Courtesy of Universal Pictures.

This film concocts an enemies-to-lovers narrative with arguably the most cliché ingredients imaginable. And guess what? I was still giggling and kicking my feet like a schoolgirl watching it unfurl. You’ve got your “there’s only one bed” trope, your “we missed the train,” your high heels stepping in cow crap, your lost luggage, your wrecked car, I could go on. There is just nothing like watching a rugged small business owner with an accent and a broken heart slowly open his mind to the idea of love again, as a corporate She-E-O disconnects from her BlackBerry and her douchey partner back home to find this mysterious man and new setting unlocking the real her. It never gets old.
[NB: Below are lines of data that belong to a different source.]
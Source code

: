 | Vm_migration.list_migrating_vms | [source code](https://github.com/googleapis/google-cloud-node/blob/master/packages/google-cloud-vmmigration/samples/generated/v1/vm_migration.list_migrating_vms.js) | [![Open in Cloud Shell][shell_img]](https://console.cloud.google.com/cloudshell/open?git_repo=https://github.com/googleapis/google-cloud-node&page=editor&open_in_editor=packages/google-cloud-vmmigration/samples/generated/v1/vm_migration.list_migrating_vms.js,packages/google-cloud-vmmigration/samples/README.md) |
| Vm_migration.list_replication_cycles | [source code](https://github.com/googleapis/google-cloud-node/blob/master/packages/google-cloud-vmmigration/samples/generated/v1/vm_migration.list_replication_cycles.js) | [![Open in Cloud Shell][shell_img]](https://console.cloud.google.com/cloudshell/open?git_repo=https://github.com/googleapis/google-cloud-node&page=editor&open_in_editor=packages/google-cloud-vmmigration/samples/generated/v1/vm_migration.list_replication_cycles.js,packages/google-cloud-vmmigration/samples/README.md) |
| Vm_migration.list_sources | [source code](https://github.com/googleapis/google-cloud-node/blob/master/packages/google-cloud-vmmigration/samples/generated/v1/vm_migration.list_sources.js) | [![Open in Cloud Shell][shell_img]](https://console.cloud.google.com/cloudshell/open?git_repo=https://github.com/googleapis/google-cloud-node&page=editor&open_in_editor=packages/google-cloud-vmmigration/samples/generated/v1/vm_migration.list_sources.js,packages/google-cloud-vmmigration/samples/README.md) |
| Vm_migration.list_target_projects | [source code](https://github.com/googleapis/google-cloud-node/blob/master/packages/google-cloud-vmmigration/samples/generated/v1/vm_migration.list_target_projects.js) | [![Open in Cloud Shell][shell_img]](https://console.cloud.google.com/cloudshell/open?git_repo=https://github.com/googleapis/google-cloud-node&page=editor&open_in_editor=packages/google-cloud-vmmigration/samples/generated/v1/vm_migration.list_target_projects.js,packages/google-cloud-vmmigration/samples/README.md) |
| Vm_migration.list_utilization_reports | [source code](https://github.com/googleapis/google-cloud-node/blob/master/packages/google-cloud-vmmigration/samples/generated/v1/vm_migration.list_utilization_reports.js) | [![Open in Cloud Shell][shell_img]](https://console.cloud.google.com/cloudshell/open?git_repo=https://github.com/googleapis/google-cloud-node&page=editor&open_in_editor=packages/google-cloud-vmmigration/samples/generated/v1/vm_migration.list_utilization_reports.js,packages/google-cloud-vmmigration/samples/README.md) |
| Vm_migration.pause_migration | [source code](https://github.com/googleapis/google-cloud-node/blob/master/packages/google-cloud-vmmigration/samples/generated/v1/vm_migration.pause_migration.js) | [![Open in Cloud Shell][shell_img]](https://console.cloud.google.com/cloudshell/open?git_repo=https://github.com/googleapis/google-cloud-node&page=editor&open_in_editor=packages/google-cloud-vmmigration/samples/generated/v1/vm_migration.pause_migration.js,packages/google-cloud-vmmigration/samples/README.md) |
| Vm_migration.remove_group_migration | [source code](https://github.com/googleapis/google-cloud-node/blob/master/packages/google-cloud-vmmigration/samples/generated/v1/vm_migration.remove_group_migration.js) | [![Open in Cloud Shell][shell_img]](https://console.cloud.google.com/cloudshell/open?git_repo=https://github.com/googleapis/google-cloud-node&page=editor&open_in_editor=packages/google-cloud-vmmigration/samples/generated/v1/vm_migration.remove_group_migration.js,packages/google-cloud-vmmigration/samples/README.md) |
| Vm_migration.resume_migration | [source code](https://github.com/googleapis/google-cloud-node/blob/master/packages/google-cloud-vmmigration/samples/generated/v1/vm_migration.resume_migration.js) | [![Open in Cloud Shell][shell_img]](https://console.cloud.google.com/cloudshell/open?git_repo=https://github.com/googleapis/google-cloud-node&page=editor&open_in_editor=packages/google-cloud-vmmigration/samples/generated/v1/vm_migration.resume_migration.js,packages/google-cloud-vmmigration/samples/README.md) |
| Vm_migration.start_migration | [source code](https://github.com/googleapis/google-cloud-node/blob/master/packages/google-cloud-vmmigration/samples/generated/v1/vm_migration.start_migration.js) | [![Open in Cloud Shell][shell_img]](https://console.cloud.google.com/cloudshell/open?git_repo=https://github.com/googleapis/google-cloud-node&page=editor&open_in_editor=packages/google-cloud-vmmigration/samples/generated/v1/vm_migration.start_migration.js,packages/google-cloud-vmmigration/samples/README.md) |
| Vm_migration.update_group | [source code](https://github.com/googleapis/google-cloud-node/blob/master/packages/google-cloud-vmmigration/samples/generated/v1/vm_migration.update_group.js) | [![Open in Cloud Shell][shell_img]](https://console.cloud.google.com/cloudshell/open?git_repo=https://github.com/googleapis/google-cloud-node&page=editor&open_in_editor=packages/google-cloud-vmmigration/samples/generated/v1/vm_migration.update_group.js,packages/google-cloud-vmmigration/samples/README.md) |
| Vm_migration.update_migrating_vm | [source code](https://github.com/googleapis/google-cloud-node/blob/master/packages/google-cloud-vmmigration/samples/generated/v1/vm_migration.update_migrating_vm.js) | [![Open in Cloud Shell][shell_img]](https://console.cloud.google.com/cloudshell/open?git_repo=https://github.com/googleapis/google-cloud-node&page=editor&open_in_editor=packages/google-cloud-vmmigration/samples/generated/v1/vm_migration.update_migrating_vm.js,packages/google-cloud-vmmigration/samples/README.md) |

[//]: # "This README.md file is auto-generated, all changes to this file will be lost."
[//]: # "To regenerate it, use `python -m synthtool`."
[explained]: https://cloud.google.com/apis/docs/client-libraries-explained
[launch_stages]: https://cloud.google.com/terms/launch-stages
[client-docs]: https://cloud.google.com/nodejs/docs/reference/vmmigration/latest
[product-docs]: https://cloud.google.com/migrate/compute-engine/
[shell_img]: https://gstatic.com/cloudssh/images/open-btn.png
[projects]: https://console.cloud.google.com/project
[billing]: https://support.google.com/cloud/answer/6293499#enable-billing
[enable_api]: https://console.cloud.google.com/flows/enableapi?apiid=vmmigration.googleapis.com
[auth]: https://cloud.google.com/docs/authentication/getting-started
So beyond the comfort of tried and true tropes, what makes this film worth the rewatch? Well, for one, we are in the merry month of March. It may not be a leap year this year, but Saint Patrick’s Day has just passed, and it’s bad luck to celebrate without watching a movie a week after your festivities. Or is it a week before? I am, in fact, jesting at the old Irishmen that bicker about the good or bad luck of starting a journey on a Friday versus a Saturday, or whether a magpie or a black cat means 10 or 15 years of bad luck, or any other superstitious lore they deem quarrel-worthy. My point is, nothing could have put me in the mood to pop open a Guinness for Saint Patrick’s Day more than “Leap Year” did.

It’s easy to compare rom-coms and slot them into categories of quality. But to me, that negates the beauty of what they have to offer. Sure, you can make a case for the elite nature of the timeless masterpiece “When Harry Met Sally.” You can reverently follow Meg Ryan through her classics, “Sleepless in Seattle,” “You’ve Got Mail,” “French Kiss,” and the list goes on. You can pedestal the triumphs of the early 2000s, from “How to Lose a Guy in 10 Days,” to “My Big Fat Greek Wedding,” to “She’s the Man,” to “The Holiday.” But appreciation of the greats does not a true rom-com lover make.

Courtesy of Universal Pictures.

I persevered through the entire “Kissing Booth” trilogy. Why? Because as counterintuitive as it may seem, I enjoyed them. When I see a new brightly lit photo of a mischievous woman and a man with a derpy get-a-load-of-this-guy expression newly appear on my streaming services, I jump to press play on this unseen film that I have already seen countless variations of. More often than not, I am shockingly rewarded.

Pardon this soap box tangent, but what I’m trying to say is that “Leap Year” won’t change your life. You won’t see anything you haven’t seen before. You could probably write the script yourself. And that, my friend, is why it is so perfect. Romance and comedy don’t need robust cinematography. There doesn’t need to be a swelling soundtrack that wins an Academy Award. Actors don’t need to go into months of traumatic method acting. This is a genre that is fun for its cast and crew, and fun for its viewers. So go have yourself some fun, and watch “Leap Year.”

“Leap Year” is available to stream on Netflix.